§ Task prompt
Could you set down exactly the lines of the data below, starting at the one that holds "edX demo site](http://launcher.appsembler.com/openedx)" and ending at the one that holds "Sempre execute os", both included, and only those?

BEGIN

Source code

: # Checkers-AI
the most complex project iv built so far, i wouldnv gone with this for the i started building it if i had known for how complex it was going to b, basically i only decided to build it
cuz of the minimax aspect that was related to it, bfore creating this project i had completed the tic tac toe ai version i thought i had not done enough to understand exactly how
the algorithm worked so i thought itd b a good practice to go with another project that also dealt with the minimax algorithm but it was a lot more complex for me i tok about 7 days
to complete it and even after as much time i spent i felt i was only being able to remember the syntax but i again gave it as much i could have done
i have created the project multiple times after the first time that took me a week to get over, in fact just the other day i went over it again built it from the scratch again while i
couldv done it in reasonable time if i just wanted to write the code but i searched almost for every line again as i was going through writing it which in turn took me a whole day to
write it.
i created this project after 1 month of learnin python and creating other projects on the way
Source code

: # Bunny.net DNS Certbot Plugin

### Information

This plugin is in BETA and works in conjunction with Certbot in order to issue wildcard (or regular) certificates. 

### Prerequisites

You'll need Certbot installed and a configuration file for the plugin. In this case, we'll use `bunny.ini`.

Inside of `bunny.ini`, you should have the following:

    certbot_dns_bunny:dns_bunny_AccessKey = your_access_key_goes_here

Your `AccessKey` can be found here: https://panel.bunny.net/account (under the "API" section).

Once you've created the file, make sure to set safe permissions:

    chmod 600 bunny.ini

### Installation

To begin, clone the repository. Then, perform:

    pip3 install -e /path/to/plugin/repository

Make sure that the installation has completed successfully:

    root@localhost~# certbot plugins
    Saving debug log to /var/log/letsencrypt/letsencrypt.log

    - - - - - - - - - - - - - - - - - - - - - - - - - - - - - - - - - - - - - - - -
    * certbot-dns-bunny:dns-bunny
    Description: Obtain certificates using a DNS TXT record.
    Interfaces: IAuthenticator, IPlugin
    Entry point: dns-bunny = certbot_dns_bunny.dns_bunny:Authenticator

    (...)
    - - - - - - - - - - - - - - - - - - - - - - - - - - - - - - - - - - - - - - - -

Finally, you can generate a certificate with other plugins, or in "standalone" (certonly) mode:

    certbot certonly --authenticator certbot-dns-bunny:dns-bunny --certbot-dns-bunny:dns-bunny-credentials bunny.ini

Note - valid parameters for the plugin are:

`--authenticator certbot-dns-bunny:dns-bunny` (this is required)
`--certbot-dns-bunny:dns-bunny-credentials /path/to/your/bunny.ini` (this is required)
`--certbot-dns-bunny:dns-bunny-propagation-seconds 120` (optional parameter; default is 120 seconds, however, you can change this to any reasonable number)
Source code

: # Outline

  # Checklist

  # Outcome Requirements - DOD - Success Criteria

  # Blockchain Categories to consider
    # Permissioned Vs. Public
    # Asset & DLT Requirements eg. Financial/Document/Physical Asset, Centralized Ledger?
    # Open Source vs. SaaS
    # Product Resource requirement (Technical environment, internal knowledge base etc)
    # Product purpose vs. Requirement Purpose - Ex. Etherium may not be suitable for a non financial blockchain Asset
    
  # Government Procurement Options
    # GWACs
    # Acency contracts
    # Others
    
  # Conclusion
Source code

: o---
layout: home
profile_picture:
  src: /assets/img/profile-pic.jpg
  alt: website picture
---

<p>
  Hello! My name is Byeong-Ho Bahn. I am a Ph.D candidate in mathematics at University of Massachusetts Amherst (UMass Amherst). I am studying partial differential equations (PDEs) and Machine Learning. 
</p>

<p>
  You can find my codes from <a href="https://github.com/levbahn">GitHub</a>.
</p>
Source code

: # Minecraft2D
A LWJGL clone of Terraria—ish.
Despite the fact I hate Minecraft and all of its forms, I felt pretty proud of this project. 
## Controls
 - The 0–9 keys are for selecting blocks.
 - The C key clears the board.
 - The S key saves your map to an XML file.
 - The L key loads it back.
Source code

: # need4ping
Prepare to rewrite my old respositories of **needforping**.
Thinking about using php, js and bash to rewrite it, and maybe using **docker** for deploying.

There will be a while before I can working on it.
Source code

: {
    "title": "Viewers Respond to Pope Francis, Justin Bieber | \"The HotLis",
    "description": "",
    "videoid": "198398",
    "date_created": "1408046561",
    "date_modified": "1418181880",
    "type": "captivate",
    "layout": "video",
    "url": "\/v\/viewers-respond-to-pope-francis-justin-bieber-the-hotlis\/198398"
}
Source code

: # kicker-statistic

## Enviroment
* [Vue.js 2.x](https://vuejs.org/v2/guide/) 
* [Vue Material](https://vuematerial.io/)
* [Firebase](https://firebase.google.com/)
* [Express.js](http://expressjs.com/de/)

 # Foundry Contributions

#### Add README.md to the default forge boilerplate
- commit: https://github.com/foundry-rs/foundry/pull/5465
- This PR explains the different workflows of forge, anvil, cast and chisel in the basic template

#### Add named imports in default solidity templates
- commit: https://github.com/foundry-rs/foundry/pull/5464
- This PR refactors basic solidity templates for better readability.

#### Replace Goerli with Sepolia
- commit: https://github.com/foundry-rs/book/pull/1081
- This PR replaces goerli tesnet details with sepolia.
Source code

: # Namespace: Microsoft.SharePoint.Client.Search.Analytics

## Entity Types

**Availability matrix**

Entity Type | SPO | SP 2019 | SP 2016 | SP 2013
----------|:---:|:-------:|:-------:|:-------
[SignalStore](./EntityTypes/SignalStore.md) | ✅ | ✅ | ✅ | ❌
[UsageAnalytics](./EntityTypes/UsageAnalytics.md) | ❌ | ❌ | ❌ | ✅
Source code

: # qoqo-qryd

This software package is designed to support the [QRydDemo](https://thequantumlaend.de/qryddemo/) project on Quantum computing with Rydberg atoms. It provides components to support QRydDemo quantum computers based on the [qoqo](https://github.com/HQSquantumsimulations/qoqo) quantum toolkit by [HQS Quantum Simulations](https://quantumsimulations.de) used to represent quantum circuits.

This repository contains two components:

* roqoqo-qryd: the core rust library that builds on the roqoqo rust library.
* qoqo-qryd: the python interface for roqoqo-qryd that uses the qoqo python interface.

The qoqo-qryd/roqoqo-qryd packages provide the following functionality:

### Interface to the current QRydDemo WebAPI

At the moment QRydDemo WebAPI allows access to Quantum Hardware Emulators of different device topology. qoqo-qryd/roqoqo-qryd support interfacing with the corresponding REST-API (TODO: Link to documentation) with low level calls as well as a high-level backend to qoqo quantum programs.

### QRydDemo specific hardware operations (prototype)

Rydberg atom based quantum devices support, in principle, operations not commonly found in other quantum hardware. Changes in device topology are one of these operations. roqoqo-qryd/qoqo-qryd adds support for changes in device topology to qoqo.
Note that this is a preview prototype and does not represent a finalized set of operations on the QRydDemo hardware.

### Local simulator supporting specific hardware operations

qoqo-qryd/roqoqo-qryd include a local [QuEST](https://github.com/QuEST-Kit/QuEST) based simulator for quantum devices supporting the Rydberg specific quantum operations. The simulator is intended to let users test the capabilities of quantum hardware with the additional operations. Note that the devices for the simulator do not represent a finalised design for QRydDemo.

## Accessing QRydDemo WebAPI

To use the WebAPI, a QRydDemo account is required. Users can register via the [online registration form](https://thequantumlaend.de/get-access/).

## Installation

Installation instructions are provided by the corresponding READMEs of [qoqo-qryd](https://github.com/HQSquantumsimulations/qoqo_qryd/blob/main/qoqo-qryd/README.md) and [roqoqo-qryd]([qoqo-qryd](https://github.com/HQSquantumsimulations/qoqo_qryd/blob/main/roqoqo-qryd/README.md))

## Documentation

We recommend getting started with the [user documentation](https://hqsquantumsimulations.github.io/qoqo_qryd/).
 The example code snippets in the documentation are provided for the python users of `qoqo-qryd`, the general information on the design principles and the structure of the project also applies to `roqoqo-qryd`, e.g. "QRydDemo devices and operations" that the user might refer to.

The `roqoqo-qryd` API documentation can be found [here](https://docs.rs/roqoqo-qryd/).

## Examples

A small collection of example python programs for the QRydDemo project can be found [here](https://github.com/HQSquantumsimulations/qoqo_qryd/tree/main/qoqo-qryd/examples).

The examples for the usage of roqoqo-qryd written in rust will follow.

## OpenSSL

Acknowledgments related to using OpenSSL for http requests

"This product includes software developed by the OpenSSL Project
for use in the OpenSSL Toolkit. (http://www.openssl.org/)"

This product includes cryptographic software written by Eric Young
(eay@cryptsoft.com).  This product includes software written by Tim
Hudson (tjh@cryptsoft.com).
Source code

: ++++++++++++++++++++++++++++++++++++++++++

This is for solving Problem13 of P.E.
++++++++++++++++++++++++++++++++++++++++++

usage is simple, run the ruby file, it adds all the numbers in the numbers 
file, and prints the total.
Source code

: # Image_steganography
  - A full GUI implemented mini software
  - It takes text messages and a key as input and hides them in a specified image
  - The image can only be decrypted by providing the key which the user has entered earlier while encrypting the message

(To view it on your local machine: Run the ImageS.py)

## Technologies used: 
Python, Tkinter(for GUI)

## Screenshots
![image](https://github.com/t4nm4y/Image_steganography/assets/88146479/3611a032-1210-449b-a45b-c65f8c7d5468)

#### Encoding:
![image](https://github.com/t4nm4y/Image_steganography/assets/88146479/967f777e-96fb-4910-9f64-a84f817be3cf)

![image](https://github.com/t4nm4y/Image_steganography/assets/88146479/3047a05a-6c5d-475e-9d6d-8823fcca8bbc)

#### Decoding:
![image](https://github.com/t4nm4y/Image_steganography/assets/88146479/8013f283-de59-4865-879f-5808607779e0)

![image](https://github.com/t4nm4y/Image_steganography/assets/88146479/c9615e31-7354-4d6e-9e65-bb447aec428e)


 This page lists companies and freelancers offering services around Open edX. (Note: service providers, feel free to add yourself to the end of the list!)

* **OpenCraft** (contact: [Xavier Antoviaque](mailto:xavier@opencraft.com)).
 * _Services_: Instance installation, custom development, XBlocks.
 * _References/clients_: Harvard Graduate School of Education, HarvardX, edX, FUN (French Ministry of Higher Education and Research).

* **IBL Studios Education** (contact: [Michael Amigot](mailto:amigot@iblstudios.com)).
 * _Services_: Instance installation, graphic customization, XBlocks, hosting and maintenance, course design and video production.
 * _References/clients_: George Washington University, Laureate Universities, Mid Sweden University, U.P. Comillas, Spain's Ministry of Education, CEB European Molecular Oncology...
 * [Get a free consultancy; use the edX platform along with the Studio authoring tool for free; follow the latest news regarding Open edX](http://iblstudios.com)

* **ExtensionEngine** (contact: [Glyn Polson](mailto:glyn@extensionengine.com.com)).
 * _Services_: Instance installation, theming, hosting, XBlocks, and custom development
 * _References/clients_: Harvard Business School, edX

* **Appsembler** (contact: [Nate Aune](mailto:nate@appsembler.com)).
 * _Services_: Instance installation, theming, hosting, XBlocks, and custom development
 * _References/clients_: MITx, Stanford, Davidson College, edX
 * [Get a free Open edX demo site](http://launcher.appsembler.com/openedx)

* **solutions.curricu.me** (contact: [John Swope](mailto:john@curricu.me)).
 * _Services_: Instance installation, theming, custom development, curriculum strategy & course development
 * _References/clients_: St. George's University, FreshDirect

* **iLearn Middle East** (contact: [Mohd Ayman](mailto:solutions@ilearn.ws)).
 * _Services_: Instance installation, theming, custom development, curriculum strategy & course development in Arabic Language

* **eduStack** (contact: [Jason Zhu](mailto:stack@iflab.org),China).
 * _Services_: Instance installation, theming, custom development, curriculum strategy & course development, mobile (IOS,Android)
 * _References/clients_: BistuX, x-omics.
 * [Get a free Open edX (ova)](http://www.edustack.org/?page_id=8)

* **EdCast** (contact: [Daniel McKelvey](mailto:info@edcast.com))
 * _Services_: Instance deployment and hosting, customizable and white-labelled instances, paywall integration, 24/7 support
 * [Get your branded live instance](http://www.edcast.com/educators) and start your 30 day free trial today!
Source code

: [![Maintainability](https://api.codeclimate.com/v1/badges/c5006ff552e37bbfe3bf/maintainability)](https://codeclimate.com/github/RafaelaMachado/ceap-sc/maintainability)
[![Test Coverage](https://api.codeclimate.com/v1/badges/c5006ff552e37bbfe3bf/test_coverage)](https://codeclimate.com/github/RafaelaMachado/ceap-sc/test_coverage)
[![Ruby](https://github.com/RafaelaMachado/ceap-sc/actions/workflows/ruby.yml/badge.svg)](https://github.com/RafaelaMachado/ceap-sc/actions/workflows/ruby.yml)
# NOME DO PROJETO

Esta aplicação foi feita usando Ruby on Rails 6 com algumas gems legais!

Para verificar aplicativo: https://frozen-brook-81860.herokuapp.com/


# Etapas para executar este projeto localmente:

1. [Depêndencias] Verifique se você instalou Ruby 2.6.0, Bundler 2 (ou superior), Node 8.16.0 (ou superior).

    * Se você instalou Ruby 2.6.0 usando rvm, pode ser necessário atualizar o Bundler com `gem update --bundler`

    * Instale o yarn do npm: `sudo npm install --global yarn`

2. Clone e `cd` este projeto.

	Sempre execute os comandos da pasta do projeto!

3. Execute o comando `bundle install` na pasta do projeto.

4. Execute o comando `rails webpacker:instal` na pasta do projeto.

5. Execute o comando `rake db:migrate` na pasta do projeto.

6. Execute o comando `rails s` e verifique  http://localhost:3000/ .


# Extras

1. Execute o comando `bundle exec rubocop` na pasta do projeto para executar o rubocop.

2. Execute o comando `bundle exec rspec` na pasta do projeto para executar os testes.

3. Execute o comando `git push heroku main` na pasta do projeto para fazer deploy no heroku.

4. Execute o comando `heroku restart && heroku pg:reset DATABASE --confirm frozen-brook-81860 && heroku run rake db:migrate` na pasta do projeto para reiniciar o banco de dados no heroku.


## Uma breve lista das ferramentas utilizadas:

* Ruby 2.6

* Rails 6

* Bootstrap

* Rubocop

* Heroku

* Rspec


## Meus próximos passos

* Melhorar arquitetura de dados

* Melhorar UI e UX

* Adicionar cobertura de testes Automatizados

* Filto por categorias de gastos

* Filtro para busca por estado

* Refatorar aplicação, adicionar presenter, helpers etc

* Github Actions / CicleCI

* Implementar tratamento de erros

END

§ Answer to the problem
 * [Get a free Open edX demo site](http://launcher.appsembler.com/openedx)

* **solutions.curricu.me** (contact: [John Swope](mailto:john@curricu.me)).
 * _Services_: Instance installation, theming, custom development, curriculum strategy & course development
 * _References/clients_: St. George's University, FreshDirect

* **iLearn Middle East** (contact: [Mohd Ayman](mailto:solutions@ilearn.ws)).
 * _Services_: Instance installation, theming, custom development, curriculum strategy & course development in Arabic Language

* **eduStack** (contact: [Jason Zhu](mailto:stack@iflab.org),China).
 * _Services_: Instance installation, theming, custom development, curriculum strategy & course development, mobile (IOS,Android)
 * _References/clients_: BistuX, x-omics.
 * [Get a free Open edX (ova)](http://www.edustack.org/?page_id=8)

* **EdCast** (contact: [Daniel McKelvey](mailto:info@edcast.com))
 * _Services_: Instance deployment and hosting, customizable and white-labelled instances, paywall integration, 24/7 support
 * [Get your branded live instance](http://www.edcast.com/educators) and start your 30 day free trial today!
Source code

: [![Maintainability](https://api.codeclimate.com/v1/badges/c5006ff552e37bbfe3bf/maintainability)](https://codeclimate.com/github/RafaelaMachado/ceap-sc/maintainability)
[![Test Coverage](https://api.codeclimate.com/v1/badges/c5006ff552e37bbfe3bf/test_coverage)](https://codeclimate.com/github/RafaelaMachado/ceap-sc/test_coverage)
[![Ruby](https://github.com/RafaelaMachado/ceap-sc/actions/workflows/ruby.yml/badge.svg)](https://github.com/RafaelaMachado/ceap-sc/actions/workflows/ruby.yml)
# NOME DO PROJETO

Esta aplicação foi feita usando Ruby on Rails 6 com algumas gems legais!

Para verificar aplicativo: https://frozen-brook-81860.herokuapp.com/


# Etapas para executar este projeto localmente:

1. [Depêndencias] Verifique se você instalou Ruby 2.6.0, Bundler 2 (ou superior), Node 8.16.0 (ou superior).

    * Se você instalou Ruby 2.6.0 usando rvm, pode ser necessário atualizar o Bundler com `gem update --bundler`

    * Instale o yarn do npm: `sudo npm install --global yarn`

2. Clone e `cd` este projeto.

	Sempre execute os comandos da pasta do projeto!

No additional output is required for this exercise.